Gould has written that if we could rewind the "tape" of evolution and replay it, the result would not be the same (Gould 1989). Among other things, humans are almost certain not to re-evolve. This is because the number of contingent causes (asteroids hitting the earth, continental drift, cosmic radiation, the likelihood of significant individuals mating and producing progeny, etc) are so high that it is unlikely they would occur again in the same sequence, or even occur at all. If an asteroid hadn't hit the Yucátan Peninsula 65 million years ago, for example, mammals probably would never have diversified, as they didn't in the 100 million years before that.

Darwinism provides only the most general framework for understanding the origin of species; it is a necessary but insufficient condition for understanding the development of species. It is an incomplete explanation.

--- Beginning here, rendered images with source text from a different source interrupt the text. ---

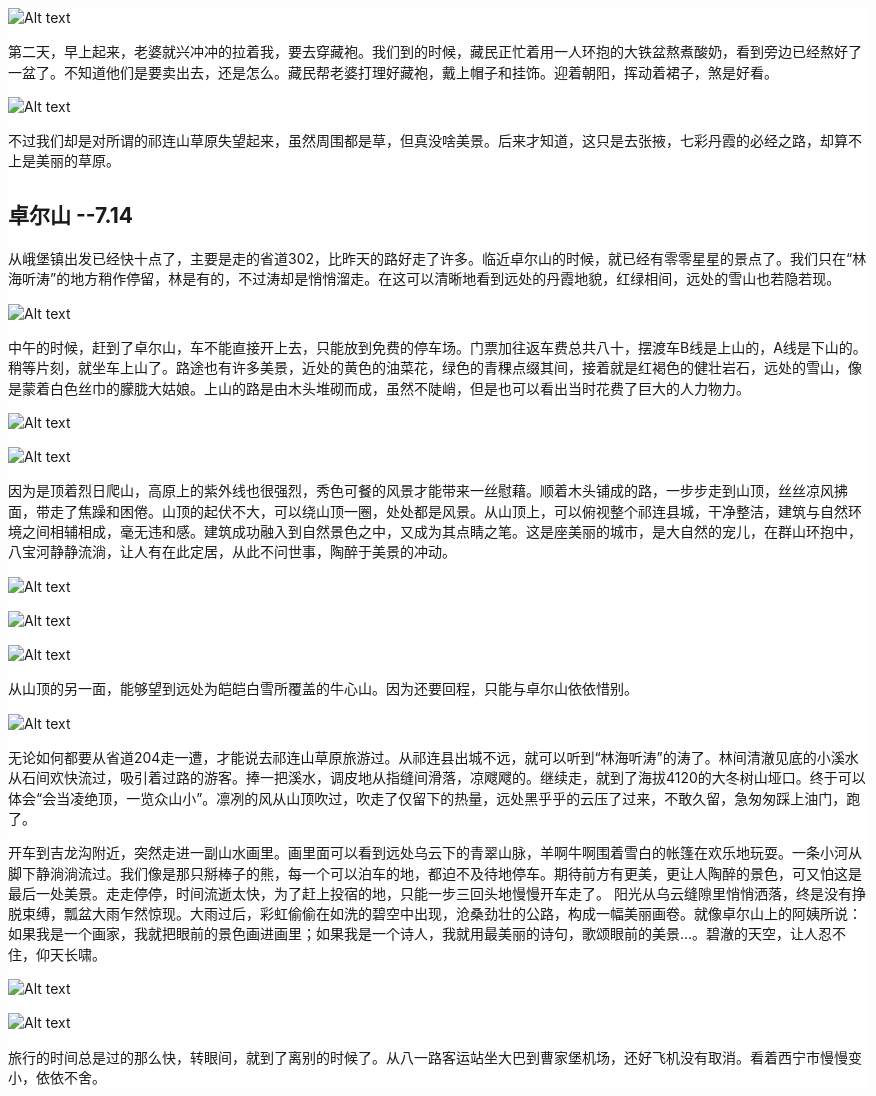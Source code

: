 ![Alt text][19]

第二天，早上起来，老婆就兴冲冲的拉着我，要去穿藏袍。我们到的时候，藏民正忙着用一人环抱的大铁盆熬煮酸奶，看到旁边已经熬好了一盆了。不知道他们是要卖出去，还是怎么。藏民帮老婆打理好藏袍，戴上帽子和挂饰。迎着朝阳，挥动着裙子，煞是好看。

![Alt text][18]

不过我们却是对所谓的祁连山草原失望起来，虽然周围都是草，但真没啥美景。后来才知道，这只是去张掖，七彩丹霞的必经之路，却算不上是美丽的草原。
## 卓尔山 --7.14
从峨堡镇出发已经快十点了，主要是走的省道302，比昨天的路好走了许多。临近卓尔山的时候，就已经有零零星星的景点了。我们只在“林海听涛”的地方稍作停留，林是有的，不过涛却是悄悄溜走。在这可以清晰地看到远处的丹霞地貌，红绿相间，远处的雪山也若隐若现。

![Alt text][2]

中午的时候，赶到了卓尔山，车不能直接开上去，只能放到免费的停车场。门票加往返车费总共八十，摆渡车B线是上山的，A线是下山的。稍等片刻，就坐车上山了。路途也有许多美景，近处的黄色的油菜花，绿色的青稞点缀其间，接着就是红褐色的健壮岩石，远处的雪山，像是蒙着白色丝巾的朦胧大姑娘。上山的路是由木头堆砌而成，虽然不陡峭，但是也可以看出当时花费了巨大的人力物力。

![Alt text][3]

![Alt text][4]

因为是顶着烈日爬山，高原上的紫外线也很强烈，秀色可餐的风景才能带来一丝慰藉。顺着木头铺成的路，一步步走到山顶，丝丝凉风拂面，带走了焦躁和困倦。山顶的起伏不大，可以绕山顶一圈，处处都是风景。从山顶上，可以俯视整个祁连县城，干净整洁，建筑与自然环境之间相辅相成，毫无违和感。建筑成功融入到自然景色之中，又成为其点睛之笔。这是座美丽的城市，是大自然的宠儿，在群山环抱中，八宝河静静流淌，让人有在此定居，从此不问世事，陶醉于美景的冲动。

![Alt text][14]

![Alt text][15]

![Alt text][16]

从山顶的另一面，能够望到远处为皑皑白雪所覆盖的牛心山。因为还要回程，只能与卓尔山依依惜别。

![Alt text][17]

无论如何都要从省道204走一遭，才能说去祁连山草原旅游过。从祁连县出城不远，就可以听到“林海听涛”的涛了。林间清澈见底的小溪水从石间欢快流过，吸引着过路的游客。捧一把溪水，调皮地从指缝间滑落，凉飕飕的。继续走，就到了海拔4120的大冬树山垭口。终于可以体会“会当凌绝顶，一览众山小”。凛冽的风从山顶吹过，吹走了仅留下的热量，远处黑乎乎的云压了过来，不敢久留，急匆匆踩上油门，跑了。

开车到吉龙沟附近，突然走进一副山水画里。画里面可以看到远处乌云下的青翠山脉，羊啊牛啊围着雪白的帐篷在欢乐地玩耍。一条小河从脚下静淌淌流过。我们像是那只掰棒子的熊，每一个可以泊车的地，都迫不及待地停车。期待前方有更美，更让人陶醉的景色，可又怕这是最后一处美景。走走停停，时间流逝太快，为了赶上投宿的地，只能一步三回头地慢慢开车走了。
阳光从乌云缝隙里悄悄洒落，终是没有挣脱束缚，瓢盆大雨乍然惊现。大雨过后，彩虹偷偷在如洗的碧空中出现，沧桑劲壮的公路，构成一幅美丽画卷。就像卓尔山上的阿姨所说：如果我是一个画家，我就把眼前的景色画进画里；如果我是一个诗人，我就用最美丽的诗句，歌颂眼前的美景...。碧澈的天空，让人忍不住，仰天长啸。

![Alt text][10]

![Alt text][11]

旅行的时间总是过的那么快，转眼间，就到了离别的时候了。从八一路客运站坐大巴到曹家堡机场，还好飞机没有取消。看着西宁市慢慢变小，依依不舍。


[1]: http://othw8pf44.bkt.clouddn.com/37C12523FDAD7E7ABA5FB3E3EB905B32.png  "火车上"
[2]: http://othw8pf44.bkt.clouddn.com/IMG_1326.jpg     "卓尔山 林海听涛"
[3]: http://othw8pf44.bkt.clouddn.com/IMG_1791.jpg     "祁连山草原"
[4]:  http://othw8pf44.bkt.clouddn.com/IMG_1797.jpg    "祁连山草原"
[5]:  http://othw8pf44.bkt.clouddn.com/IMG_1772.jpg    "西张线 油菜花"
[6]: http://othw8pf44.bkt.clouddn.com/IMG_0465.jpg   "青海湖日出"
[7]: http://othw8pf44.bkt.clouddn.com/IMG_1748.jpg   "青海湖日出"
[8]: http://othw8pf44.bkt.clouddn.com/IMG_0417.jpg     "青海湖"
[9]: http://othw8pf44.bkt.clouddn.com/IMG_0364.jpg     "青海湖畔之油菜花"
[10]: http://othw8pf44.bkt.clouddn.com/IMG_1627.jpg      "省道204阴天"
[11]: http://othw8pf44.bkt.clouddn.com/IMG_1623.jpg     "省道204乌云"
[12]: http://othw8pf44.bkt.clouddn.com/IMG_1580.jpg "日月山"
[13]: http://othw8pf44.bkt.clouddn.com/IMG_1796.jpg     "祁连山草原"
[14]: http://othw8pf44.bkt.clouddn.com/IMG_1403.jpg     "卓尔山"
[15]: http://othw8pf44.bkt.clouddn.com/IMG_1393.jpg     "卓尔山"
[16]: http://othw8pf44.bkt.clouddn.com/IMG_1450.jpg     "卓尔山"
[17]: http://othw8pf44.bkt.clouddn.com/IMG_1459.jpg     "卓尔山"
[18]:  http://othw8pf44.bkt.clouddn.com/IMG_1217.jpg      "峨堡镇之藏袍"
[19]:   http://othw8pf44.bkt.clouddn.com/IMG_1170.jpg   "峨堡镇"
[20]:  http://othw8pf44.bkt.clouddn.com/IMG_0967.jpg    "盘大公路"
[21]: http://othw8pf44.bkt.clouddn.com/IMG_0958.jpg    "盘大公路"
[22]: http://othw8pf44.bkt.clouddn.com/IMG_0926.jpg     "盘大公路之羊群"
[23]: http://othw8pf44.bkt.clouddn.com/IMG_0894.jpg    "山村野花"
[24]: http://othw8pf44.bkt.clouddn.com/IMG_0545.jpg   "卡茶盐湖"
[25]: http://othw8pf44.bkt.clouddn.com/IMG_0770.jpg   "卡茶盐湖"
[26]: http://othw8pf44.bkt.clouddn.com/IMG_0443.jpg     "青海湖之蒙古包"
[27]: http://othw8pf44.bkt.clouddn.com/IMG_0435.jpg     "青海湖之美景"
[28]:  http://othw8pf44.bkt.clouddn.com/IMG_1645.jpg    "青海湖畔"
[29]: http://othw8pf44.bkt.clouddn.com/IMG_1630.jpg     "青海湖畔之油菜花"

It's interesting that Dawkins leaves open the possibility that some directed process could steer "random" mutations:

It is not necessary that mutation should be random for natural selection to work. Selection can still do its work whether mutation is directed or not.

("Oolong" seems to be unaware that he is reiterating my point: science doesn't deal with uncaused events.)

MJ

Ed Darrell said...

The errors start with the claim that Jews and Christians think God controls everything completely, and it goes downhill from there.

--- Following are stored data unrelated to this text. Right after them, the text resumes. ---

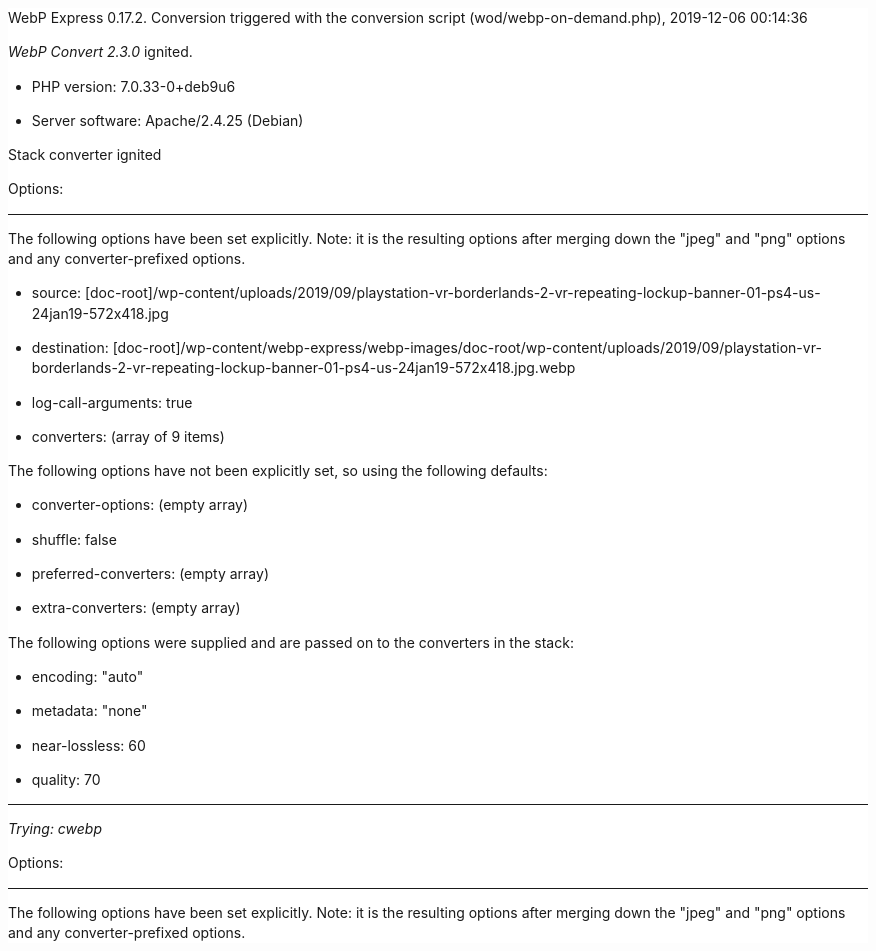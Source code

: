 WebP Express 0.17.2. Conversion triggered with the conversion script (wod/webp-on-demand.php), 2019-12-06 00:14:36


*WebP Convert 2.3.0*  ignited.

- PHP version: 7.0.33-0+deb9u6

- Server software: Apache/2.4.25 (Debian)


Stack converter ignited


Options:

------------

The following options have been set explicitly. Note: it is the resulting options after merging down the "jpeg" and "png" options and any converter-prefixed options.

- source: [doc-root]/wp-content/uploads/2019/09/playstation-vr-borderlands-2-vr-repeating-lockup-banner-01-ps4-us-24jan19-572x418.jpg

- destination: [doc-root]/wp-content/webp-express/webp-images/doc-root/wp-content/uploads/2019/09/playstation-vr-borderlands-2-vr-repeating-lockup-banner-01-ps4-us-24jan19-572x418.jpg.webp

- log-call-arguments: true

- converters: (array of 9 items)


The following options have not been explicitly set, so using the following defaults:

- converter-options: (empty array)

- shuffle: false

- preferred-converters: (empty array)

- extra-converters: (empty array)


The following options were supplied and are passed on to the converters in the stack:

- encoding: "auto"

- metadata: "none"

- near-lossless: 60

- quality: 70

------------



*Trying: cwebp* 


Options:

------------

The following options have been set explicitly. Note: it is the resulting options after merging down the "jpeg" and "png" options and any converter-prefixed options.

"Random mutation" does not mean that causes are not known -- Morgan used radiation to cause the mutations, for example, so the cause was known from the start -- but rather, it means that the mutations are not made to a specific point of a gene by intention of any specific intelligent entity. Unless one assumes that God personally directs each cosmic ray, each photon of light, etc., one is agreeing in essence.

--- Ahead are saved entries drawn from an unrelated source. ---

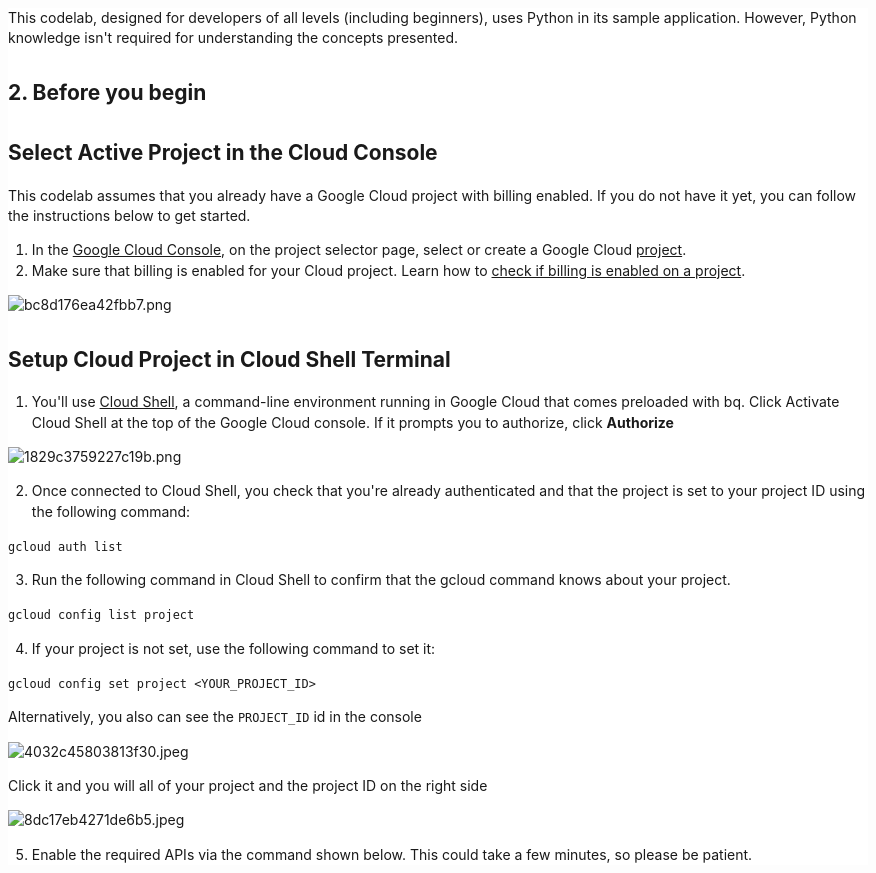 This codelab, designed for developers of all levels (including beginners), uses Python in its sample application. However, Python knowledge isn't required for understanding the concepts presented.

## 2. Before you begin

## **Select Active Project in the Cloud Console**

This codelab assumes that you already have a Google Cloud project with billing enabled. If you do not have it yet, you can follow the instructions below to get started.

1. In the [Google Cloud Console](https://console.cloud.google.com/), on the project selector page, select or create a Google Cloud [project](https://cloud.google.com/resource-manager/docs/creating-managing-projects).
2. Make sure that billing is enabled for your Cloud project. Learn how to [check if billing is enabled on a project](https://cloud.google.com/billing/docs/how-to/verify-billing-enabled).

![bc8d176ea42fbb7.png](https://codelabs.developers.google.com/static/intro-a2a-purchasing-concierge/img/bc8d176ea42fbb7.png)

## **Setup Cloud Project in Cloud Shell Terminal**

1. You'll use [Cloud Shell](https://cloud.google.com/cloud-shell/), a command-line environment running in Google Cloud that comes preloaded with bq. Click Activate Cloud Shell at the top of the Google Cloud console. If it prompts you to authorize, click **Authorize**

![1829c3759227c19b.png](https://codelabs.developers.google.com/static/intro-a2a-purchasing-concierge/img/1829c3759227c19b.png)

2. Once connected to Cloud Shell, you check that you're already authenticated and that the project is set to your project ID using the following command:

```
gcloud auth list
```

3. Run the following command in Cloud Shell to confirm that the gcloud command knows about your project.

```
gcloud config list project
```

4. If your project is not set, use the following command to set it:

```
gcloud config set project <YOUR_PROJECT_ID>
```

Alternatively, you also can see the `PROJECT_ID` id in the console

![4032c45803813f30.jpeg](https://codelabs.developers.google.com/static/intro-a2a-purchasing-concierge/img/4032c45803813f30.jpeg)

Click it and you will all of your project and the project ID on the right side

![8dc17eb4271de6b5.jpeg](https://codelabs.developers.google.com/static/intro-a2a-purchasing-concierge/img/8dc17eb4271de6b5.jpeg)

5. Enable the required APIs via the command shown below. This could take a few minutes, so please be patient.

Scientists don't say that random means God didn't do it, either.

Who has time to Fisk such a piece, really?

Lawrence Gage said...

Scientists don't say that random means God didn't do it, either.

Thank you, Ed.

MJ

Anonymous said...

MJ

No, what I said was that biology is not positing the existence of uncaused events. Yoiu are assuming they are saying this when they are not. If they are not, your beef is much ado about nada.

Lawrence Gage said...

And I agreed with you, just as my post did. Biology doesn't posit uncaused events. And I would add: only ideology posits uncaused events.

MJ

Anonymous said...

So is that whole post really about how biology calls mutation random but yet suggests that the mutations are caused? That's it?

David M. Smith said...

Wow MJ,

Great illustration of the difficulty in trying to reason with religious zealots.

It appears that no matter how much humans evolve as a species, blind faith will still interfere in the ability of many to think clearly and reason intelligently.

Thanks for being different.

Lawrence Gage said...

Oolong,

I think you've still misunderstood: evolutionary biology's use of the category "random" means that it cannot speak meeaningfully about the actual cause. Notice I'm not saying that science posits uncaused events, but merely that it cannot comprehend the cause. There's always a cause, even if you can't figure out what it is.

For more on this take a look at the succeeding post, my most recent:

Intelligence Transcends Science

David,

Thanks for your support! Religion is a great good, so it is a shame when people use it as a substitute for thinking, instead of a basis for seeking understanding. As Augustine enjoined, Crede, ut intelligas ("Believe in order that you may understand," Sermon 43.7, 9)

Of course blind faith is not limited to people traditionally called religious. The anti-religious indulge in their share of bigotry as well--all the more dangerous because their assumptions often go unacknowledged as faith.

Thanks again!

MJ

P.S. David, where did you get that anti-spam software you're using on your blog?

David M. Smith said...

Hi MJ,

The Anti-Spam setting is part of the Blogger settings now. You just need to check yes for word verification in the comment tab and then save your change.